Improvement of osteogenesis in dental pulp pluripotent-like stem cells by oligopeptide-modified poly(β-amino ester)s.

Controlling pluripotent stem cell differentiation via genetic manipulation is a promising technique in regenerative medicine. However, the lack of safe and efficient delivery vehicles limits this application. Recently, a new family of poly(β-amino ester)s (pBAEs) with oligopeptide-modified termini showing high transfection efficiency of both siRNA and DNA plasmid has been developed. In this study, oligopeptide-modified pBAEs were used to simultaneously deliver anti-OCT3/4 siRNA, anti-NANOG siRNA, and RUNX2 plasmid to cells from the dental pulp with pluripotent-like characteristics (DPPSC) in order to promote their osteogenic differentiation. Results indicate that transient inhibition of the pluripotency marker OCT3/4 and the overexpression of RUNX2 at day 7 of differentiation markedly increased and accelerated the expression of osteogenic markers. Furthermore, terminally-differentiated cells exhibited higher matrix mineralization and alkaline phosphatase activity. Finally, cell viability and genetic stability assays indicate that this co-delivery system has high chromosomal stability and minimal cytotoxicity. Therefore, we conclude that such co-delivery strategy is a safe and a quick option for the improvement of DPPSC osteogenic differentiation.

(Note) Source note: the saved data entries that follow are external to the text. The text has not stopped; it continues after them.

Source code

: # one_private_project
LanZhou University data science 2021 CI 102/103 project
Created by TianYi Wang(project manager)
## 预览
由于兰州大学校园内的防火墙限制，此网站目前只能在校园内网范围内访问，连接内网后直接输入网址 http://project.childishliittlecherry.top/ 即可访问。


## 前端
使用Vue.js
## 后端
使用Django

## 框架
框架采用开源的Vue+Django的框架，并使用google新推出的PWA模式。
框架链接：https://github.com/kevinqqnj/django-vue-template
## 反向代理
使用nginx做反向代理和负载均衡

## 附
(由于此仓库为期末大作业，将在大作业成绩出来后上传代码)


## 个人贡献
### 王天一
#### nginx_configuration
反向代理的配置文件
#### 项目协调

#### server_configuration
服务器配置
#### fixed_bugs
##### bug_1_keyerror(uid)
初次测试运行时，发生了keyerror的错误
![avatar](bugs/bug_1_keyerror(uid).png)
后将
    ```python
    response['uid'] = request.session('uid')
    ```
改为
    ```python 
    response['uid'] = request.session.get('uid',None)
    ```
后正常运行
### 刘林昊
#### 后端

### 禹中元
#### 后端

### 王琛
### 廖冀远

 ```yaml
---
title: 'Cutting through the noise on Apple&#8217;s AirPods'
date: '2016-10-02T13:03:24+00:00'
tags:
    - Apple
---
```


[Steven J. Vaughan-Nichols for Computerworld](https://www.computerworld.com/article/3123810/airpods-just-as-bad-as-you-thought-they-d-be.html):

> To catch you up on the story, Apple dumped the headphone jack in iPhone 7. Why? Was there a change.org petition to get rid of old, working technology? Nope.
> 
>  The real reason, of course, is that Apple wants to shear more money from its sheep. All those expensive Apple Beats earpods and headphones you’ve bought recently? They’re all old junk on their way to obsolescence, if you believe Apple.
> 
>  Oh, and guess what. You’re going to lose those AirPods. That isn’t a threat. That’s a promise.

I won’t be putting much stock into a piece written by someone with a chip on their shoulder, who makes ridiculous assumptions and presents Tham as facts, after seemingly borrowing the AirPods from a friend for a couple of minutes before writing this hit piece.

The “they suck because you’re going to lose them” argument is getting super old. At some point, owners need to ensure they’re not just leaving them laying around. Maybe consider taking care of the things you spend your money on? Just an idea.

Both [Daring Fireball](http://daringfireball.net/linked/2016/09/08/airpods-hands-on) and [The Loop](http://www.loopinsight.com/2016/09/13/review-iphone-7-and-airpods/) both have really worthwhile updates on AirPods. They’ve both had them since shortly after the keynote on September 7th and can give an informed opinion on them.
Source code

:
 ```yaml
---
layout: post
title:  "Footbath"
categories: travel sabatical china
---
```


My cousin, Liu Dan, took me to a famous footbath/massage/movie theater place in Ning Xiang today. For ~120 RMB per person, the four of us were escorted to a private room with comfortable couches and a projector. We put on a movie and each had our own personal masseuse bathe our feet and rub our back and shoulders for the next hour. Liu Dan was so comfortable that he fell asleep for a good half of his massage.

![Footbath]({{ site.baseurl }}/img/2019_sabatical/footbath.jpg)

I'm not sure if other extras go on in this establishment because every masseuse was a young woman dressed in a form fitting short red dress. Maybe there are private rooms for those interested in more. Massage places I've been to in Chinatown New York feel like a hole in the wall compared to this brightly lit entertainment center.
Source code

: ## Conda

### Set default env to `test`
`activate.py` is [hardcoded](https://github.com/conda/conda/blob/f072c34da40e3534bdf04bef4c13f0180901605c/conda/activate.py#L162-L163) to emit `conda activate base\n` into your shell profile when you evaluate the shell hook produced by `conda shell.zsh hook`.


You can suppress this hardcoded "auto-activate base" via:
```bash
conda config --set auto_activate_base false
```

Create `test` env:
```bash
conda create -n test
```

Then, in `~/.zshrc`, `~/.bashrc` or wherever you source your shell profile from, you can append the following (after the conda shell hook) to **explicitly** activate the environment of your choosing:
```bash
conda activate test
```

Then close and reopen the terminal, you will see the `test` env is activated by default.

STATEMENT OF SIGNIFICANCE: Controlling pluripotent stem cell differentiation via genetic manipulation is a promising technique in regenerative medicine. However, the lack of safe and efficient delivery vehicles limits this application. In this study, we propose the use of a new family of oligopeptide-modified pBAEs developed in our group to control the differentiation of dental pulp pluripotential stem cells (DPPSC). In order to promote their osteogenic differentiation. The strategy proposed markedly increased and accelerated the expression of osteogenic markers, cell mineralization and alkaline phosphatase activity. Finally, cell viability and genetic stability assays indicated that this co-delivery system has high chromosomal stability and minimal cytotoxicity. These findings open a new interesting path in the usage of non-viral gene delivery systems for the control of pluripotential stem cell differentiation.